J’ai vendu mon sourire à l’aube insomniaque . Je voulais fermer mes yeux ce soir et me réveiller en rêvant encore des bisous des intempéries dans la caresse de la nuit, mais le temps c’est passé, et il pourrait revenir d’un claquement de mes doigts… Mais la vie n’est pas comme ça, la vie est pleine de raisons, les personnes impliquées dans les vérités les plus amples, ou les raisons qui nous apportent des mensonges ou des demi-vérités, on est tellement à l’aise dans l’incertitude, qui nous caresse l’âme, pour masser notre égoïsme… Nous sommes si petits! Avale notre désamour et embrasse les mensonges confortables. Donc, c’est celle là ma vie ? Je vois les glissements du temps à travers mes minces doigts, et il n’y a rien que je puisse faire.
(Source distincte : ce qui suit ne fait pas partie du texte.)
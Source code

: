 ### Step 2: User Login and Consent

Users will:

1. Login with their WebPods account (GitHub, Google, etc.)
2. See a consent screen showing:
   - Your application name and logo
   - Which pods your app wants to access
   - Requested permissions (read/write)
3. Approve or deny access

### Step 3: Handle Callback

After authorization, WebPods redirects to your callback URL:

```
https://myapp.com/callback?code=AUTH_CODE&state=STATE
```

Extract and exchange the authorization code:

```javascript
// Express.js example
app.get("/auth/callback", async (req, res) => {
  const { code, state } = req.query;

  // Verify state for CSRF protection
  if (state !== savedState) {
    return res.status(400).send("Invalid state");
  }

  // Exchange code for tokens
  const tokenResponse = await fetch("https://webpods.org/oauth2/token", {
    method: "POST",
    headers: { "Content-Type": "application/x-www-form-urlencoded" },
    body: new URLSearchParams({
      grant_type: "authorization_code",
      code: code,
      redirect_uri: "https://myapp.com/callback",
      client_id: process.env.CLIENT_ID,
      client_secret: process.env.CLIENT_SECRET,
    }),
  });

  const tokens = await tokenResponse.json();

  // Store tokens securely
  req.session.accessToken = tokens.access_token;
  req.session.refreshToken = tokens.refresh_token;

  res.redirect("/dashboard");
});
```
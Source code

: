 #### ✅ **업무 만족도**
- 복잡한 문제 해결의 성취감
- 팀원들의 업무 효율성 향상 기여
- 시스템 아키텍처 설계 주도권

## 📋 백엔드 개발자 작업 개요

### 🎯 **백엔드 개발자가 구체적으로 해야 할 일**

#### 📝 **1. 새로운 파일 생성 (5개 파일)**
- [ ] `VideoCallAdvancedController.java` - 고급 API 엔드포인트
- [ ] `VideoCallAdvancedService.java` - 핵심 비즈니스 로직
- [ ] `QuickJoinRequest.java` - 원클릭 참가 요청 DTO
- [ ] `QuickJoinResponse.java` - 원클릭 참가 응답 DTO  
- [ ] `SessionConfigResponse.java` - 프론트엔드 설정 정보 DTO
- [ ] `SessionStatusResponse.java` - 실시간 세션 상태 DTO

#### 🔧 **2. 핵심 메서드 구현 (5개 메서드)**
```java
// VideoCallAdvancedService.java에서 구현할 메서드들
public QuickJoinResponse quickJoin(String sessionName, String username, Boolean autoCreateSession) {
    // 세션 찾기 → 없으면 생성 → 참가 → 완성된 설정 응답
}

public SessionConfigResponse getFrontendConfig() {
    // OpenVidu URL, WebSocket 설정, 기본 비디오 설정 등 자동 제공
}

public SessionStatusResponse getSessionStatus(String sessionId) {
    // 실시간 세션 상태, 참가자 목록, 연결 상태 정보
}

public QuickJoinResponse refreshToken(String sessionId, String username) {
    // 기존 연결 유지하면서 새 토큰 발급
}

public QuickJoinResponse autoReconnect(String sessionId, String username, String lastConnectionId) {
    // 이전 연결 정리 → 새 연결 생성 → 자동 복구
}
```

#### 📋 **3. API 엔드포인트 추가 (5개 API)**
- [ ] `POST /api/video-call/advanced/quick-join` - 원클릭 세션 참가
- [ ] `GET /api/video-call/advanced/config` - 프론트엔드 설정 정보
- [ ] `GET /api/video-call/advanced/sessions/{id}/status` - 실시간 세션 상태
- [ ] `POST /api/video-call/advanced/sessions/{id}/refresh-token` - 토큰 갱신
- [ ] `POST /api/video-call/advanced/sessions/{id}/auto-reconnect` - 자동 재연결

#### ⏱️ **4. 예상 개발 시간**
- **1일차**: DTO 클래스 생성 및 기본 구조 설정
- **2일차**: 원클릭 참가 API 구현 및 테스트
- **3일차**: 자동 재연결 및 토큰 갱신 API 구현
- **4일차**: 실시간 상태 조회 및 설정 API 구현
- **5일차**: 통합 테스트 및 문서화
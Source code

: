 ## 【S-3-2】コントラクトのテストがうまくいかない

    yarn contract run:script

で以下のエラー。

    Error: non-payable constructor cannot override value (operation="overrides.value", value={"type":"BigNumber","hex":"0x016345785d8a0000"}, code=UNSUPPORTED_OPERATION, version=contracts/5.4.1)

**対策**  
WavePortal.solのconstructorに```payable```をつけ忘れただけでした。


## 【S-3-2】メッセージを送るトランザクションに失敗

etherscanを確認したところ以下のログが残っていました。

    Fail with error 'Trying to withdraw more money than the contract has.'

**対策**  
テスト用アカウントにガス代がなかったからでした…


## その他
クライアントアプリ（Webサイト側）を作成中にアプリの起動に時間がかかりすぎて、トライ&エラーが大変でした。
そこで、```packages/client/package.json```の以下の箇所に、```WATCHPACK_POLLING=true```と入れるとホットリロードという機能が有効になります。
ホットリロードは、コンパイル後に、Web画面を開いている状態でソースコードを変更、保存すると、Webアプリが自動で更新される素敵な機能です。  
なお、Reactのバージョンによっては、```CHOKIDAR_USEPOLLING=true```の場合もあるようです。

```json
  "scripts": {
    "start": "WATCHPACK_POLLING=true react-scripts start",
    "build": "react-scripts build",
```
J’observe le grains d’un vieux sablier, je peux attendre que l’aube vienne et m’apporte les réponses, celles dont je sais que je ne suis pas seule dans les rêves d’aller et venir, dans l’espoir d’une lettre à la main, mais je suis une sotte… Je l’espère pour le bien des causes perdues, les moulins étant quand à eux des dragons ou pas, ma lutte se poursuit, jusqu’à ce que je meure … Aujourd’hui? Demain? Peut-être, honnêtement? Je ne sais pas, et le doute est l’avantage de l’incertitude

(Eu vendi o meu sorriso no insone amanhecer. Queria eu fechar os olhos nesta noite e acordar ainda sonhando com os beijos de intempéries na carícia da noite, mas o tempo já foi, e ele poderia voltar no estalar de meus dedos. Mas a vida não é assim, a vida é cheia de razões, as pessoas envolvidas nas verdades mais amplas, ou razões que nos trazem mentiras ou meias-verdades, encontra-se a incerteza tão confortável, que acariciam a alma, para massagear o nosso egoísmo. Somos tão mesquinhos! Engula o nosso desencanto e abrace as mentiras confortáveis​​. Portanto, esta é a minha vida? Eu vejo os deslizamentos de tempo através dos meus dedos magros, e não há nada que eu possa fazer.

Observo os grãos de uma velha ampulheta, posso esperar o amanhecer chegar e me trazer respostas, aquelas que eu sei que não estou sozinha nos sonhos de ir e vir, na esperança de uma carta na mão, mas eu sou uma tola… Eu espero por amor às causas perdidas, os moinhos sendo eles dragões ou não, minha luta continua até que eu morra… Hoje? Amanhã? Talvez, sinceramente? Não sei, e a dúvida é o benefício da incerteza.)